Whilst we can't make this decision for you, we have laid out a few key considerations below to help guide you through it.

Sole trader

Limited company

Legal Status

For the sole trader, there is no barrier between the individual’s business affairs and their private affairs. This means that the individual’s non-business assets may be at risk if the individual’s business fails or experiences difficulties.

The liability of a shareholder in a limited company is limited to the amount invested by that individual in the share capital of the company. This protects the shareholder’s other assets – for example, his/her home - in the event that the company is wound-up.

The benefits of limited liability may be reduced where the shareholder is required to give a personal guarantee to a creditor of the company (for example, a bank in respect of borrowing by the company).

Taxation of profits

The sole trader pays income tax and Class 4 NICs in respect of their profits as they are earned.

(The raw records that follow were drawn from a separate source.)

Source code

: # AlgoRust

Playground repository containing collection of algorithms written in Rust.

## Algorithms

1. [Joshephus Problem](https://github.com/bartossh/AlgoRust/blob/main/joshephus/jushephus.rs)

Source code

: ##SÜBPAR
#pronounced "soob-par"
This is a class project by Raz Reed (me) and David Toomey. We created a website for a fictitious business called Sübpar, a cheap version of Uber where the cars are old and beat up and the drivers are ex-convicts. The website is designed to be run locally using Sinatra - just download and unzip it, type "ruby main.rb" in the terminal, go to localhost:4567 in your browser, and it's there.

As a rough guide, the combined rates of tax and NICs for profits are:

  • from £9,500 to £12,500 - 9%;

  • £12,500 to £50,000 - 29%;

  • £50,000 to £150,000 - 42%,

  • and above £150,000 is 47%.

The company pays corporation tax (CT) on its profits as they are earned. The current rate of corporation tax is 19%.

A second layer of tax is payable when the business owner withdraws some or all of the after-CT profits from the company. There is a degree of flexibility as to how and when the profits are paid to the business owner. This can give the limited company an advantage over the sole trader.

Losses

The sole trader may set a loss realised in the trade against their other income or gains for the current or previous tax year. In the first 4 years of the business, this relief is extended so that losses may be carried back three years.

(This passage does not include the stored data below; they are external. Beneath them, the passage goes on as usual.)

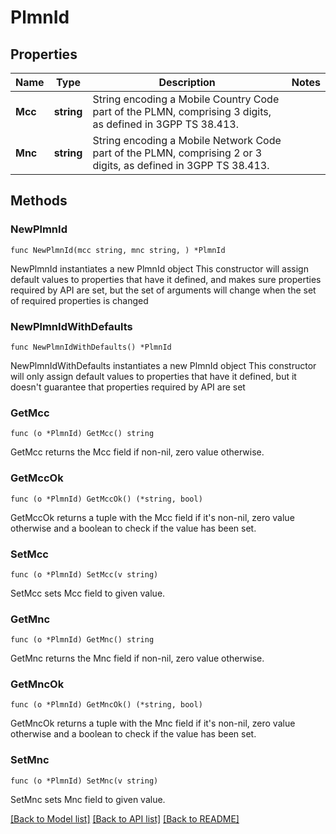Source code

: # PlmnId

## Properties

Name | Type | Description | Notes
------------ | ------------- | ------------- | -------------
**Mcc** | **string** | String encoding a Mobile Country Code part of the PLMN, comprising 3 digits, as defined in 3GPP TS 38.413. | 
**Mnc** | **string** | String encoding a Mobile Network Code part of the PLMN, comprising 2 or 3 digits, as defined in 3GPP TS 38.413. | 

## Methods

### NewPlmnId

`func NewPlmnId(mcc string, mnc string, ) *PlmnId`

NewPlmnId instantiates a new PlmnId object
This constructor will assign default values to properties that have it defined,
and makes sure properties required by API are set, but the set of arguments
will change when the set of required properties is changed

### NewPlmnIdWithDefaults

`func NewPlmnIdWithDefaults() *PlmnId`

NewPlmnIdWithDefaults instantiates a new PlmnId object
This constructor will only assign default values to properties that have it defined,
but it doesn't guarantee that properties required by API are set

### GetMcc

`func (o *PlmnId) GetMcc() string`

GetMcc returns the Mcc field if non-nil, zero value otherwise.

### GetMccOk

`func (o *PlmnId) GetMccOk() (*string, bool)`

GetMccOk returns a tuple with the Mcc field if it's non-nil, zero value otherwise
and a boolean to check if the value has been set.

### SetMcc

`func (o *PlmnId) SetMcc(v string)`

SetMcc sets Mcc field to given value.


### GetMnc

`func (o *PlmnId) GetMnc() string`

GetMnc returns the Mnc field if non-nil, zero value otherwise.

### GetMncOk

`func (o *PlmnId) GetMncOk() (*string, bool)`

GetMncOk returns a tuple with the Mnc field if it's non-nil, zero value otherwise
and a boolean to check if the value has been set.

### SetMnc

`func (o *PlmnId) SetMnc(v string)`

SetMnc sets Mnc field to given value.



[[Back to Model list]](../README.md#documentation-for-models) [[Back to API list]](../README.md#documentation-for-api-endpoints) [[Back to README]](../README.md)


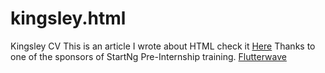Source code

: # kingsley.html
Kingsley CV
This is an article I wrote about HTML
check it <a href="https://lucid.blog/kingsleyumujeyan/post/1566481778">Here</a>
Thanks to one of the sponsors of StartNg Pre-Internship training.
<a href="https://twitter.com/kuicpet/status/1164208831150329856?s=09">Flutterwave</a>

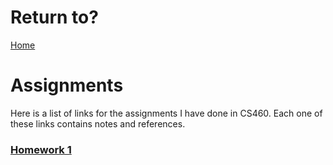 # Return to?
[Home](../index.md)

# Assignments
Here is a list of links for the assignments I have done in CS460. Each one of these links contains notes and references.

### [Homework 1](cls-cs460-hw1.md)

It is not possible to set a loss realised by the company against the business owner’s income.

Administration

The sole trader must register with HMRC and from then on, submit a tax return each year. For small businesses, only three figures need to be returned to HMRC: income, expenses and profit/loss. Also, it is possible to calculate the tax liability by reference to cash received and paid out.

The company must be registered with Companies House. A company must prepare statutory accounts in the format prescribed by the Companies Acts, and those accounts must be filed with Companies House.

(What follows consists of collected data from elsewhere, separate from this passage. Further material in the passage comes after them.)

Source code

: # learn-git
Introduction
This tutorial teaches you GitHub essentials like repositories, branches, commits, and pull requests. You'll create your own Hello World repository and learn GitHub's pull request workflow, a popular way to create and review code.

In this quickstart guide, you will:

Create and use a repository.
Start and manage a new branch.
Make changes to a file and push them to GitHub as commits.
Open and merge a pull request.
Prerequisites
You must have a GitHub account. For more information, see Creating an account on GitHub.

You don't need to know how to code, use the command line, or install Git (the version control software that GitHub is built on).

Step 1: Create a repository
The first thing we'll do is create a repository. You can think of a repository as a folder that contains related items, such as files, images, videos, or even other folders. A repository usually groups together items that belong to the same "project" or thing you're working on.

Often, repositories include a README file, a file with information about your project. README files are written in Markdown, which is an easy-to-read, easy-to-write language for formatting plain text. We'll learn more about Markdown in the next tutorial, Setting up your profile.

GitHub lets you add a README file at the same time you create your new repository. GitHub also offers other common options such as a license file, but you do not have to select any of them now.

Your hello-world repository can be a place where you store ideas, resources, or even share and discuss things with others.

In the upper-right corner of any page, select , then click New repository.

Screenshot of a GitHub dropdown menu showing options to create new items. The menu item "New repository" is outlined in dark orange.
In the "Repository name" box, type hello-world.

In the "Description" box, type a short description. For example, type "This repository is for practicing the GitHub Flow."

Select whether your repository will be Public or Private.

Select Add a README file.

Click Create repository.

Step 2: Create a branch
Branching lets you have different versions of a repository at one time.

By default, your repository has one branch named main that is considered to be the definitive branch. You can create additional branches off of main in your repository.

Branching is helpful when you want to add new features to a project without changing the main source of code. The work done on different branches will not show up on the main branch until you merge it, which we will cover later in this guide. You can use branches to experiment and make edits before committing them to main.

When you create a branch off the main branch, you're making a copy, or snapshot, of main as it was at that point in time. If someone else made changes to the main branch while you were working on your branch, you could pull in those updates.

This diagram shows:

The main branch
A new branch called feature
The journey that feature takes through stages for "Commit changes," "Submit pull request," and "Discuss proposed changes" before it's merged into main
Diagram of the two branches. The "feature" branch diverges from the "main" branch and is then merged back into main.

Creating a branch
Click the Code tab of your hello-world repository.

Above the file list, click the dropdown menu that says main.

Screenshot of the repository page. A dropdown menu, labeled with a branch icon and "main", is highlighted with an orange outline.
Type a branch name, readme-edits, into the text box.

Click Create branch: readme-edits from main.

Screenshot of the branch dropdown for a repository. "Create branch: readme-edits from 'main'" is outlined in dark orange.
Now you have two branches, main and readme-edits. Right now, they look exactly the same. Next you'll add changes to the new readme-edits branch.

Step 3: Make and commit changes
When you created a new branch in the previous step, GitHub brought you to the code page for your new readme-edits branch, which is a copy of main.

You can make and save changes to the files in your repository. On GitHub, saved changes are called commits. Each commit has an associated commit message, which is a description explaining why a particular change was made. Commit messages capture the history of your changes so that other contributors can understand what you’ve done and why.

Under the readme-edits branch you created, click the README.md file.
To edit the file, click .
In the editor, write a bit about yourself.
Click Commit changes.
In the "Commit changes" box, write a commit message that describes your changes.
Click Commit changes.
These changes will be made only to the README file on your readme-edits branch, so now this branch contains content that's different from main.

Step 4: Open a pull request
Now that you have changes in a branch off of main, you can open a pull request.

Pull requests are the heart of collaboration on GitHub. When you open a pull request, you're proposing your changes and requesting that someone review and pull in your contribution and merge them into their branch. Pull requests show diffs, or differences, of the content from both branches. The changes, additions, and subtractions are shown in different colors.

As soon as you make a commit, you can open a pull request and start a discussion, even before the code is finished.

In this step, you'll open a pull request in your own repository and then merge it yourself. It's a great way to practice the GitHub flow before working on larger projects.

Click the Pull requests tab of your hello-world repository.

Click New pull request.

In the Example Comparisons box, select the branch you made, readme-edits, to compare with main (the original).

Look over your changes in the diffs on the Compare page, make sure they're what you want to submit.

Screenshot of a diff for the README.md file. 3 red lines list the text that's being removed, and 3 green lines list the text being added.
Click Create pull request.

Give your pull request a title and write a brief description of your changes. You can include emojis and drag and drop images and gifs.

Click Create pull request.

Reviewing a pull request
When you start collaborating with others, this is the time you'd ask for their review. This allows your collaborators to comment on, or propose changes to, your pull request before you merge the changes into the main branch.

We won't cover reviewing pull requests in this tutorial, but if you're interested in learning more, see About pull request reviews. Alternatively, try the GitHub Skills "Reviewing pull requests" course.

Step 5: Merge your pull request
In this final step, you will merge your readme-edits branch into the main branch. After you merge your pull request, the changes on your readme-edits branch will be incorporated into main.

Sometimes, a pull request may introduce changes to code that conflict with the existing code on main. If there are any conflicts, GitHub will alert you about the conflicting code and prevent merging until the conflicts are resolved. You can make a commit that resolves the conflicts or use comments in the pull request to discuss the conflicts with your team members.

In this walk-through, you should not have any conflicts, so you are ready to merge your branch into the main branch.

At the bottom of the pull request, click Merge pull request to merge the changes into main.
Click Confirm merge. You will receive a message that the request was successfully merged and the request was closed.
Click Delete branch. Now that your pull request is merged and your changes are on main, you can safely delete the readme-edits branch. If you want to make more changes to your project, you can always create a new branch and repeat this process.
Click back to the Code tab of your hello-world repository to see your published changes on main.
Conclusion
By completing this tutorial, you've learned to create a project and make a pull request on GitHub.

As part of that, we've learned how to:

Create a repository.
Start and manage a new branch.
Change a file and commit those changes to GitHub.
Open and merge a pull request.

Further, a company must complete a Confirmation Statement each year and it must notify Companies House of certain developments, such as the appointment of new directors. The company’s accounts, etc. may be viewed on GOV.UK by members of the public.

The company must submit an annual tax return to HMRC, including supporting calculations. The shareholder records on his/her personal tax return any income received from the company.

Summary

Each business structure has different implications – tax and non-tax – and the best structure will depend on the particular circumstances. This decision should be made before the trade begins and it should be reviewed on a regular basis; remember it is possible to change business structure.

Some key questions to consider when making your decision.

  • How important to you is the ability to limit your exposure in the event of a claim against the business?

Limited liability is often the main reason for choosing to use a limited company.

  • Are you concerned that some company information is publicly available?

Privacy and/or data security concerns can rule out using a company for some people.

  • Do you expect to make a loss in the early years of trading?

This can be quite common due to the greater need to invest in the business in the early years, and as it will take time for the customer base to grow. Relief for the loss may be obtained at a higher rate of tax, and more quickly, for a sole trader.

  • Once established, how much do you expect to make each year in profits?

Although using a company can give rise to a tax advantage, this may not be enough to compensate for the additional administration fees. Profits of £30,000 may be a good guide.

  • Have you given any thought to how and when you will write up your business records?

Using a company historically has required a degree of financial discipline. For example, up-to-date accounts are required to support the payment of dividends. Here at Ember our mission is to simplifying this administration as far as possible allowing you to make informed decisions without requiring a degree in Accounting.